> Task goal
Scan the data below. Pull out each line where "call" occurs.

> Records shown
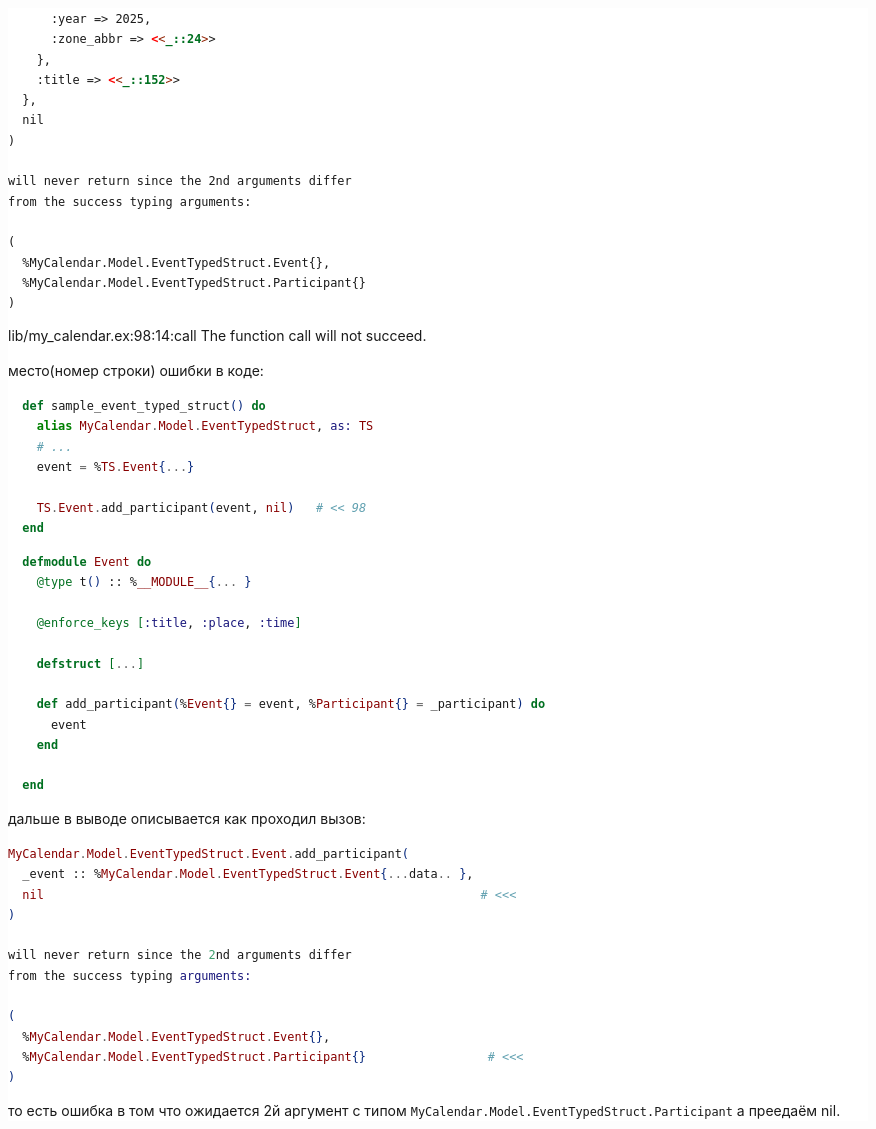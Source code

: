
```html
      :year => 2025,
      :zone_abbr => <<_::24>>
    },
    :title => <<_::152>>
  },
  nil
)

will never return since the 2nd arguments differ
from the success typing arguments:

(
  %MyCalendar.Model.EventTypedStruct.Event{},
  %MyCalendar.Model.EventTypedStruct.Participant{}
)

```

lib/my_calendar.ex:98:14:call
The function call will not succeed.

место(номер строки) ошибки в коде:
```elixir
  def sample_event_typed_struct() do
    alias MyCalendar.Model.EventTypedStruct, as: TS
    # ...
    event = %TS.Event{...}

    TS.Event.add_participant(event, nil)   # << 98
  end
```

```elixir
  defmodule Event do
    @type t() :: %__MODULE__{... }

    @enforce_keys [:title, :place, :time]

    defstruct [...]

    def add_participant(%Event{} = event, %Participant{} = _participant) do
      event
    end

  end
```

дальше в выводе описывается как проходил вызов:
```elixir
MyCalendar.Model.EventTypedStruct.Event.add_participant(
  _event :: %MyCalendar.Model.EventTypedStruct.Event{...data.. },
  nil                                                             # <<<
)

will never return since the 2nd arguments differ
from the success typing arguments:

(
  %MyCalendar.Model.EventTypedStruct.Event{},
  %MyCalendar.Model.EventTypedStruct.Participant{}                 # <<<
)
```
то есть ошибка в том что ожидается 2й аргумент с типом
`MyCalendar.Model.EventTypedStruct.Participant` а преедаём nil.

> Answer space
lib/my_calendar.ex:98:14:call
The function call will not succeed.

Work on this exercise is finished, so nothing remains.